On Friday, September 15th, a federal judge imposed a temporary injunction on Attorney General Jeff Sessions’ attempt to deny the City of Chicago federal funds on the basis of the city’s refusal to conform to the Trump administration’s immigration guidelines. Sessions had planned to enact new conditions that cities would have to obey in order to receive said funds.

These conditions include permitting Immigration and Customs Enforcement officials to enter jails and informing the federal government prior to any release of undocumented immigrants.

The attorney for Chicago, Ron Safer, maintained that Sessions’ proposed actions would be overstepping his authority as Attorney General and could lead to the imposition of more stringent regulations in the future. Counsel for the Justice Department, Assistant Attorney General Chad Readler, pointed out that other regulations on the grant at issue had already been put in place under the Obama administration.

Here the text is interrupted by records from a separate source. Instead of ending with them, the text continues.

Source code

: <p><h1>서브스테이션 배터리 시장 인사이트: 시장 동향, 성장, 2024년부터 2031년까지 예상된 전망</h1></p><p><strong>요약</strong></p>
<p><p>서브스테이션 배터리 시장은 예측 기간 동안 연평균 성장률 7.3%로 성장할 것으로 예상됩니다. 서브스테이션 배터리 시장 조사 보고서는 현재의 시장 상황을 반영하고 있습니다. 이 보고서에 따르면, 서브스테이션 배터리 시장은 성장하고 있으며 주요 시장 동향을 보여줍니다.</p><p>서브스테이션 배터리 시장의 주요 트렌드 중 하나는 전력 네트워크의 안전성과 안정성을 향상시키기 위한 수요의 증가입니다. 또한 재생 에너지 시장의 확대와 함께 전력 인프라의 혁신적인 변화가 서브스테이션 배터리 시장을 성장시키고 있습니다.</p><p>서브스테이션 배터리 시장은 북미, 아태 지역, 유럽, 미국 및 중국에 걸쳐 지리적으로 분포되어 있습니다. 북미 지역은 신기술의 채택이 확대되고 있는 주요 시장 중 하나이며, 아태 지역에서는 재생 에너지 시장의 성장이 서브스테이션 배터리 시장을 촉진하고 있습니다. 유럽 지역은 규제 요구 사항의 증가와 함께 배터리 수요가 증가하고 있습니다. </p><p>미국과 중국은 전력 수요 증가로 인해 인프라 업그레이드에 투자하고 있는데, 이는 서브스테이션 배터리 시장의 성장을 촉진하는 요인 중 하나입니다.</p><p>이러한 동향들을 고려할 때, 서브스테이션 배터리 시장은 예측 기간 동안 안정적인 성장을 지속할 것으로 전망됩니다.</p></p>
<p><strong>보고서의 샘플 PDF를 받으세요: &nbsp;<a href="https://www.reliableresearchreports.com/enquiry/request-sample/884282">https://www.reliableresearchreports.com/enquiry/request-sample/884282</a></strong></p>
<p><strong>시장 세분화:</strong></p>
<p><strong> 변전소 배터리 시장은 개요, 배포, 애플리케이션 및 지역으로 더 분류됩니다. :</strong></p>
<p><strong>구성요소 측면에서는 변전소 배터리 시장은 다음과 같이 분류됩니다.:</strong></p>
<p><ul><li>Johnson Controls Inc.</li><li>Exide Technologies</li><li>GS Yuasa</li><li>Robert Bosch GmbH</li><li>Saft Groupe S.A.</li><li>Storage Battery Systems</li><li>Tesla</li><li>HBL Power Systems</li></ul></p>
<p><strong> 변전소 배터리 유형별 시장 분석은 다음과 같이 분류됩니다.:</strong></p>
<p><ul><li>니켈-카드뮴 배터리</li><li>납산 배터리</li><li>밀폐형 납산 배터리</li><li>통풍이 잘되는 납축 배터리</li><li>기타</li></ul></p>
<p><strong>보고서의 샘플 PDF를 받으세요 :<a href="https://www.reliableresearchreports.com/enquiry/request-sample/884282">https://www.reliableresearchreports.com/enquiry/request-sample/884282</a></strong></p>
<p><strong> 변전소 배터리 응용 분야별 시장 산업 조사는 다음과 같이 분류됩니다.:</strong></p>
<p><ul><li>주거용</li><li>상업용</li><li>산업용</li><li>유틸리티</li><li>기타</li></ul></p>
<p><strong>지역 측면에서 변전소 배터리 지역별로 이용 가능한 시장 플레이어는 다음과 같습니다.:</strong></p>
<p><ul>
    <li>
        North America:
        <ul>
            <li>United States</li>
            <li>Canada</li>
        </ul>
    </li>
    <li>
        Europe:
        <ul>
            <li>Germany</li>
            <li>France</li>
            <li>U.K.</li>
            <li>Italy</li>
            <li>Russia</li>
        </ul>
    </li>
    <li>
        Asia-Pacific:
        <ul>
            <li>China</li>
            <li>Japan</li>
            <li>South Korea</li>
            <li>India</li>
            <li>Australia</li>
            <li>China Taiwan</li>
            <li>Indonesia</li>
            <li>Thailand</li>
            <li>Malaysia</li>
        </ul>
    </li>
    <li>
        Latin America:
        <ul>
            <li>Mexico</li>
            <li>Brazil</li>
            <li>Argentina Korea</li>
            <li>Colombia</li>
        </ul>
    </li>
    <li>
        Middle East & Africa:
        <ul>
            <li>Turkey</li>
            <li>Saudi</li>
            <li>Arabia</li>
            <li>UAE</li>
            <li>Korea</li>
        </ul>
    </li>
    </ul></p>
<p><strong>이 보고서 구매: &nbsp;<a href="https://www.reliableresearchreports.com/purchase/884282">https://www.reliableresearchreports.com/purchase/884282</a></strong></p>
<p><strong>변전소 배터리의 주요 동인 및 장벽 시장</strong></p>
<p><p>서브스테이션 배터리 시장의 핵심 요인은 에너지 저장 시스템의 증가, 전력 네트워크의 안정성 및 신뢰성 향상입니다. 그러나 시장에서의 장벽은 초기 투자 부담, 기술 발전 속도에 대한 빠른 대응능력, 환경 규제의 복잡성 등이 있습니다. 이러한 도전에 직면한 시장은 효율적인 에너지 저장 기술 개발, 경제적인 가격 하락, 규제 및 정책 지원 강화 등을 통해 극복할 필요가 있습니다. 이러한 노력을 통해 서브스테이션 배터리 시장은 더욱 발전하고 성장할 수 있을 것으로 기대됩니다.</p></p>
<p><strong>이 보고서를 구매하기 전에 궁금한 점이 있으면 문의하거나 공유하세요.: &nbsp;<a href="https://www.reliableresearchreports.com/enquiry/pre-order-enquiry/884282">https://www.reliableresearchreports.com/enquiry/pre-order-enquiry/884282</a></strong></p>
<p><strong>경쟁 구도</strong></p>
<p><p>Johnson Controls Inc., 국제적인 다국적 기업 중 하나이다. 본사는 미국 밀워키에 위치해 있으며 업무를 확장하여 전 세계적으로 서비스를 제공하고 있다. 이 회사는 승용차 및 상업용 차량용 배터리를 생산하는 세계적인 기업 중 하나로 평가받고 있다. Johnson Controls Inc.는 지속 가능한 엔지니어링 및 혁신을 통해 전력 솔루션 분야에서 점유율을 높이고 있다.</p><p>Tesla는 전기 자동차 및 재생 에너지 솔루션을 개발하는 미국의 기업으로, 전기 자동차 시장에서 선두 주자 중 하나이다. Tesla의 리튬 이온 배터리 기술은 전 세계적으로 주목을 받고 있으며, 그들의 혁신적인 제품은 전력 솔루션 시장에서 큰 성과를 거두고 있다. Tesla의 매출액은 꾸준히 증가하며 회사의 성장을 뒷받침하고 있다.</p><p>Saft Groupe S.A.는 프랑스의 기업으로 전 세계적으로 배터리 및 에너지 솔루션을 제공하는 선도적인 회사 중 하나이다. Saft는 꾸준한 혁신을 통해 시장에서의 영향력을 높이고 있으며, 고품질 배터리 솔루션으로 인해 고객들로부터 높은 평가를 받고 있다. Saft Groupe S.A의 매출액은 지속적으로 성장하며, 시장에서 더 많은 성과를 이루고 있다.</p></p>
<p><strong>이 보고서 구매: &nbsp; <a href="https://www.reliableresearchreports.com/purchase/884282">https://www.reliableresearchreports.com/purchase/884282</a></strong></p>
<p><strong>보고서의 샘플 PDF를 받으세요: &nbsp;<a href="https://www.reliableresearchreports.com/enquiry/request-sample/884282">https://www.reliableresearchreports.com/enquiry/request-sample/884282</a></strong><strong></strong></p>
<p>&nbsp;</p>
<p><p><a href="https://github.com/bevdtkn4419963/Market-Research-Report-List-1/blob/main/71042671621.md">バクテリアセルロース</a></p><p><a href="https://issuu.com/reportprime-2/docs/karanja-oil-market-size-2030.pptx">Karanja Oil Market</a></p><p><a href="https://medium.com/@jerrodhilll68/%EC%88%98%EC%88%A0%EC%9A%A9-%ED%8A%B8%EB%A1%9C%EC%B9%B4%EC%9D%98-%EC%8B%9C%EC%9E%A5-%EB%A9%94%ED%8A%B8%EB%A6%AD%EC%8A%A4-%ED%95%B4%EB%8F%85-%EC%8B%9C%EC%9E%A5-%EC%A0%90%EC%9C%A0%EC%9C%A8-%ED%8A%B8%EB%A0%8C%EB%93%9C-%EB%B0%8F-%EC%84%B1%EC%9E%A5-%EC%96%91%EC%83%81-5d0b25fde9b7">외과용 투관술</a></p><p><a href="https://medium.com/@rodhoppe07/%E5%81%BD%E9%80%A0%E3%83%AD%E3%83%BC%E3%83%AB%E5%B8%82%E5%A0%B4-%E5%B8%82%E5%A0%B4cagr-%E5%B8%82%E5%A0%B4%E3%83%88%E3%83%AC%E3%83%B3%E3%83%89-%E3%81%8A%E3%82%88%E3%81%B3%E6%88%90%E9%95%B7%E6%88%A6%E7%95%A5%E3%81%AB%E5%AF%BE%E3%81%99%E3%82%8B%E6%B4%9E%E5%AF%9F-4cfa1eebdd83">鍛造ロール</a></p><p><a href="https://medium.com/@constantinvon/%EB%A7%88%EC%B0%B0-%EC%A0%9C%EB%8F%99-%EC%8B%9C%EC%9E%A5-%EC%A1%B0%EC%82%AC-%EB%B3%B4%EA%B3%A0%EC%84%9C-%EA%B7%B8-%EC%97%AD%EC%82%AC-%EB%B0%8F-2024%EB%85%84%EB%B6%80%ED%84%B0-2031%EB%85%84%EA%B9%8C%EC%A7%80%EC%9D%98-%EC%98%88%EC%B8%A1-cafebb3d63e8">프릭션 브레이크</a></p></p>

District Court Judge Harry Leinenweber partially granted Chicago’s Motion for a Preliminary Injunction, stating that “The harm to the City’s relationship with the immigrant community if it should accede to the conditions [set out by Attorney General Sessions] is irreparable.” This injunction halted the rollout of the new regulations on the federal grant.

Chicago is currently suing the Justice Department over these proposed new rules. The lawsuit may have greater political than financial consequences for the city and Mayor Emanuel, as the federal grant would constitute only about 0.03% of Chicago’s total budget. Nationally, however, up to $384 million could be available from this grant.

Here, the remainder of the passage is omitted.